Selon le baromètre Finishers, réalisé par l’Union Sport & Cycle pour la Fédération Française d’Athlétisme, l’année 2025 a marqué un nouveau record historique avec plus de 4 millions de résultats enregistrés sur plus de 13 000 courses recensées dans l’Hexagone. Toujours plus de coureurs, mais aussi plus de coureuses, arpentent les routes et chemins de France, et leur moyenne d’âge continue à baisser.

Depuis dix ans, la progression de la course à pied, quel que soit le terrain, ne se dément pas, confirmant ainsi sa place parmi les pratiques sportives les plus dynamiques en France. D’après l’étude « baromètre finishers », menée par la FFA depuis plus de dix ans et s’appuyant sur une base de données recensant l’ensemble des courses organisées en France, 4,12 millions de résultats ont été enregistrés en 2025, soit un record historique. Cet observatoire unique du running permet à la Fédération de connaitre précisément l’évolution de la pratique et suivre les nouvelles tendances de ce marché. Dans le détail, 2,53 millions de participants à une course sur route ont été décomptés, soit une progression de 40 % en dix ans, et 1,44 millions à une course de trail, soit une hausse de 150 % sur la même période.

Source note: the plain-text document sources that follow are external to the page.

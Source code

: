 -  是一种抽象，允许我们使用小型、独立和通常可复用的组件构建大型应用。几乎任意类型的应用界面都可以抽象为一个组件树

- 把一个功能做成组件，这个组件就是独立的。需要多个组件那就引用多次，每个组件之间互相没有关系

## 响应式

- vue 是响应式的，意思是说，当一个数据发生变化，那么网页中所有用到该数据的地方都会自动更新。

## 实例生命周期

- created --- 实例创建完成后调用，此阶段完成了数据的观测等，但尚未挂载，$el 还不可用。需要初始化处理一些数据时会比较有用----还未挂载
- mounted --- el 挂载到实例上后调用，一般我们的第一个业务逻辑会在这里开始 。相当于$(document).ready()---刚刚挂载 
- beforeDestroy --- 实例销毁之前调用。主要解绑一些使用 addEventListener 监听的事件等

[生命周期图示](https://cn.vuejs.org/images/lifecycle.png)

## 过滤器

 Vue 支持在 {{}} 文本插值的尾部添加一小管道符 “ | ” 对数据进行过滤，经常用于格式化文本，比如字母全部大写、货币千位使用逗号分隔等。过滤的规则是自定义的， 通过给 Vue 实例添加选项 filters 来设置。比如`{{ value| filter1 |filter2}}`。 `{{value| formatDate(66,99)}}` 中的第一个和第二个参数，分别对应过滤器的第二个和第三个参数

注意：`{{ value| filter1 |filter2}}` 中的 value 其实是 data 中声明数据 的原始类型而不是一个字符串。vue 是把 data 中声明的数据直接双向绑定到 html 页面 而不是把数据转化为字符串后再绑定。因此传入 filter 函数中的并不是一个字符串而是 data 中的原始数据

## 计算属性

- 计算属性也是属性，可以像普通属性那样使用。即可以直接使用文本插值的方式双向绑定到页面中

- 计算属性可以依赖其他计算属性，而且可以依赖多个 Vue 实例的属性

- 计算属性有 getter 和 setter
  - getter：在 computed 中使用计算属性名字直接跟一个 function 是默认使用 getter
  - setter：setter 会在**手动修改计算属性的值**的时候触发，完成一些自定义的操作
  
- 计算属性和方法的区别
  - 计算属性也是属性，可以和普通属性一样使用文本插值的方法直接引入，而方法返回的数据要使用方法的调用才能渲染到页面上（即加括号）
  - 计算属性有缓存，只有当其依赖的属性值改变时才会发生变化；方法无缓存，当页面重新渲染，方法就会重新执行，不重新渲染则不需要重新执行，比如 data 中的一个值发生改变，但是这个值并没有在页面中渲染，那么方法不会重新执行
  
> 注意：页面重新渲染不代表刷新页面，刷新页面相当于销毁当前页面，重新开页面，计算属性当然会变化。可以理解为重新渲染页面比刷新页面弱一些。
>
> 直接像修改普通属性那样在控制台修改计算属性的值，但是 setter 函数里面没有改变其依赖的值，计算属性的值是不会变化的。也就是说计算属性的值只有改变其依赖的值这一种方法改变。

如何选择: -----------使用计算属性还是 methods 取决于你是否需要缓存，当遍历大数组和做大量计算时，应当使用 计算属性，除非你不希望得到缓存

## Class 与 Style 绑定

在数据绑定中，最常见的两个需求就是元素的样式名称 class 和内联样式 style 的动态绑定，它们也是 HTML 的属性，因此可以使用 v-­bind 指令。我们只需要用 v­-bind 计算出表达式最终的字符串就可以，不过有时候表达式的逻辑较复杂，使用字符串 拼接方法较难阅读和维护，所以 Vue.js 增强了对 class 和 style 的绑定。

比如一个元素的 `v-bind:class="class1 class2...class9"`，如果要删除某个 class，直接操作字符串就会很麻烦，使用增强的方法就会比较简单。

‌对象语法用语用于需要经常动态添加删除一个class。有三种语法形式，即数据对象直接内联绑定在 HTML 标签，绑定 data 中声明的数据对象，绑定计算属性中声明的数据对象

En l’espace de dix ans, la proportion des finishers de moins de 34 ans est passée de 30% à 41% à l’arrivée des épreuves françaises. Cette dynamique est particulièrement notable sur la route, où les « jeunes » représentent 48 % des finishers, contre seulement 30 % dix ans plus tôt. De la même façon la proportion de femmes qui participent à des évènements de course à pied a nettement augmenté sur les dix dernières années, passant de 28 % à 37 %. Cette dynamique est majoritairement portée par la pratique sur route, qui dénombrait 39% de femmes en 2025.

Le 10 km route, distance plébiscitée par les coureurs, est révélatrice de cette dynamique. 23% des résultats enregistrés l’an passé l’ont été sur cette distance (963 000 au total), dont 50 % des arrivants avaient moins de 35 ans et 41% étaient des femmes. Ce mouvement de fond devrait probablement gagner les distances supérieures et les épreuves de course en nature dans les années à venir.

Une attractivité territoriale aux quatre coins du pays

L’an dernier, pas moins de 13320 courses (dont un peu moins de 6000 trails, et près de 5000 courses sur route) ont été organisées sur le territoire français, soit une hausse de 25 % depuis 2015. Il faut toutefois noter que le nombre d’évènements est stable par rapport à la situation d’avant crise sanitaire. La tendance est donc à la mise en place de formats plus nombreux au sein d’un même évènement pour accueillir davantage de participants.

En moyenne, en 2025, chaque course a rassemblé 310 participants, soit environ 50 de plus qu’un an auparavant. Sans surprise, le marathon demeure le format qui accueille le plus grand nombre de participants par course (167 000 résultats enregistrés sur 78 courses, soit une moyenne de 2 141 par épreuve). La dynamique globale de la distance mythique est prometteuse : + 18 % de performances réalisées en un an.

Au-delà des moteurs que sont les grands bassins de population et pôles d’attractivité touristiques (Ile de France, Auvergne Rhône Alpes, Nouvelle Aquitaine), la Bretagne et la Normandie se distinguent par le dynamisme de leur pratique et la densité de leur offre événementielle. Ainsi, en Normandie, le nombre de courses par rapport à la superficie du territoire et au nombre d’habitants est très important. Ces indicateurs traduisent une offre d’événement particulièrement consistante par rapport à la demande. En Bretagne c’est le nombre de résultats recensés en fonction du nombre d’habitants et de la superficie de la région qui démontrent un engouement exceptionnel des pratiquants.